Segment Open

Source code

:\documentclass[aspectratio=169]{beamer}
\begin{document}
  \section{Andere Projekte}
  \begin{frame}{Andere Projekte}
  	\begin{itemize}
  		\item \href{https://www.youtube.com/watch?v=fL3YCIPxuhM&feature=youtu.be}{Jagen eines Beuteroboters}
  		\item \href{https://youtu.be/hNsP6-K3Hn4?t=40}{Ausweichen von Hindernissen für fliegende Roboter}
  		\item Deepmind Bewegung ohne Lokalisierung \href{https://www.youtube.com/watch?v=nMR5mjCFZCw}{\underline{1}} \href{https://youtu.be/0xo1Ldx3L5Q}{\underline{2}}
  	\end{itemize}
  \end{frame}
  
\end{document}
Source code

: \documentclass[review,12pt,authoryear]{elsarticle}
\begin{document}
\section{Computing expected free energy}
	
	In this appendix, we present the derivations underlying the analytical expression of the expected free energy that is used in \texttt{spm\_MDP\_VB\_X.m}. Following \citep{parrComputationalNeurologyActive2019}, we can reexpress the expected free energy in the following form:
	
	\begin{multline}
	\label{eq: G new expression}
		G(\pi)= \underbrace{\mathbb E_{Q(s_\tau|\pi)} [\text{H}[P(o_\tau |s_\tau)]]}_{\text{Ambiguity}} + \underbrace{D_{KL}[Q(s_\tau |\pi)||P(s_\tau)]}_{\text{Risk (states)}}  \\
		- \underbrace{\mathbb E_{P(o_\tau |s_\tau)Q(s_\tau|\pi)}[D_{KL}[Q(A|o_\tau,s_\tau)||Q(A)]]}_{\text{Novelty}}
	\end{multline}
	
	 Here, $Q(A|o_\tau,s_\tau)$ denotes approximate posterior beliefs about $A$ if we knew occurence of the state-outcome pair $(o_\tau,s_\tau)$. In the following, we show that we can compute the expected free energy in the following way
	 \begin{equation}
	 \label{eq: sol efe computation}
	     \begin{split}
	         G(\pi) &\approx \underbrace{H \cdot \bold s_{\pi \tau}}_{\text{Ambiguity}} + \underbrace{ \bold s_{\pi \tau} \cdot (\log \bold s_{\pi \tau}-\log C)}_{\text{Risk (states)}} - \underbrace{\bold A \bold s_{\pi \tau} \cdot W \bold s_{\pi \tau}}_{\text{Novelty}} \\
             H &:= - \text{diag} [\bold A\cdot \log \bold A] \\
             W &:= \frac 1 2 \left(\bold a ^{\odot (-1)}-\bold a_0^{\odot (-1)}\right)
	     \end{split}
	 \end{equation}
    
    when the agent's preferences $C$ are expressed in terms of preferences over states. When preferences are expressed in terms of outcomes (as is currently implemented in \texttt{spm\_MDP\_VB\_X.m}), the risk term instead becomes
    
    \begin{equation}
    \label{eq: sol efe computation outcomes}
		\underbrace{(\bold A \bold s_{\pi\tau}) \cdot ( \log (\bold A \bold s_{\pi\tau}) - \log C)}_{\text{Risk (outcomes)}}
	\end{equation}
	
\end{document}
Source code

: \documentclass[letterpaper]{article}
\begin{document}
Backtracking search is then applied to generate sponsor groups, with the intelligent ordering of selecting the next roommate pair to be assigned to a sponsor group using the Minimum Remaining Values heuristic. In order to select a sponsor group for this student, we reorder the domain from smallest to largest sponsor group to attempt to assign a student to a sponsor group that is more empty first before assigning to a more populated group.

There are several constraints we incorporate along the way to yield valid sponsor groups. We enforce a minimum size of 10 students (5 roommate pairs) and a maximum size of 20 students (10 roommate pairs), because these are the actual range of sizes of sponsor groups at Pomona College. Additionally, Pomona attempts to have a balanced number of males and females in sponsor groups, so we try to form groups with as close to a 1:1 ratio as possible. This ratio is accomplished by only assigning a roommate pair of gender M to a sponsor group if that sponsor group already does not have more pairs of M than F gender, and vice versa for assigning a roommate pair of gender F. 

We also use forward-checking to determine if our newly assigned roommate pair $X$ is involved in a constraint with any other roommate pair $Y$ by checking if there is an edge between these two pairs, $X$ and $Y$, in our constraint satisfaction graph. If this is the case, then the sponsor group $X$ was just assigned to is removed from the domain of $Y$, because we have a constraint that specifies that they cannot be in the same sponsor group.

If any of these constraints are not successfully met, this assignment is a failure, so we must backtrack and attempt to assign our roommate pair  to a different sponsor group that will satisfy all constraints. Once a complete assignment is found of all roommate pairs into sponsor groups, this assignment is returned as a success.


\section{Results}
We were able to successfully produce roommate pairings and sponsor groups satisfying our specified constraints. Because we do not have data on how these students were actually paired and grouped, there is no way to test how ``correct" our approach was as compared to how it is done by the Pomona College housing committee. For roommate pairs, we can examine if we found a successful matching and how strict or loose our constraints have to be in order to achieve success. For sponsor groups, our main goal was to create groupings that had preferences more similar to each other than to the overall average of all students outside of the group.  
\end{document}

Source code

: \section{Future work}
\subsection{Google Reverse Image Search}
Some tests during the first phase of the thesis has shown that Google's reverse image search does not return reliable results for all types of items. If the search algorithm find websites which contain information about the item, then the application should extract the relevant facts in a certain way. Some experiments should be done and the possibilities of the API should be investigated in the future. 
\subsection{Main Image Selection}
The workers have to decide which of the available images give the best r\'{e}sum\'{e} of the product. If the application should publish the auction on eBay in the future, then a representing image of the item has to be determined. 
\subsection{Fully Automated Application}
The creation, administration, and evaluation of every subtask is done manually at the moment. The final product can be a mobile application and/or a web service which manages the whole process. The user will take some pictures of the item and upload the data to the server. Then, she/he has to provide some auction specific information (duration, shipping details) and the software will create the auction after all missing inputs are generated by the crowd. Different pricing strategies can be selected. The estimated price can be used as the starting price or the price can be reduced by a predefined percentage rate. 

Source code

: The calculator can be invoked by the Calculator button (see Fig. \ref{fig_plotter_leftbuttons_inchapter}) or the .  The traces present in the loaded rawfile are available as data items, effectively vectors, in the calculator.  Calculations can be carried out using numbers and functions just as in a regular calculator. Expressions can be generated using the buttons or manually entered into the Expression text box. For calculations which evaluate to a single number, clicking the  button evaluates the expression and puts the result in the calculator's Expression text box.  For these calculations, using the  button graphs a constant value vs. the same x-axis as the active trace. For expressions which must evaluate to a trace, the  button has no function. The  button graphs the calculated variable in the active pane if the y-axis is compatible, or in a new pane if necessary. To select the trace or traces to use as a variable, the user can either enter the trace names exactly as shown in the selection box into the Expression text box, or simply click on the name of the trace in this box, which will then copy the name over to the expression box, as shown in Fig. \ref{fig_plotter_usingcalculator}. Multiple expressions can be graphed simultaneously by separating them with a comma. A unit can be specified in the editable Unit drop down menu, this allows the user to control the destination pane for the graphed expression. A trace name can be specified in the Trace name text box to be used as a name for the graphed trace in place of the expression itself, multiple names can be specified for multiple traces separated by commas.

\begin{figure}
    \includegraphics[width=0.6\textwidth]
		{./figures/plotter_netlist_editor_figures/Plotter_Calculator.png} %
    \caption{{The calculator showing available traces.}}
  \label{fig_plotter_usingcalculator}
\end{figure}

Segment Closed

THE TASK » Search the data for the word "documentclass" and report how many lines include it, with the number alone.

OUTPUT FOR THIS EXERCISE » 3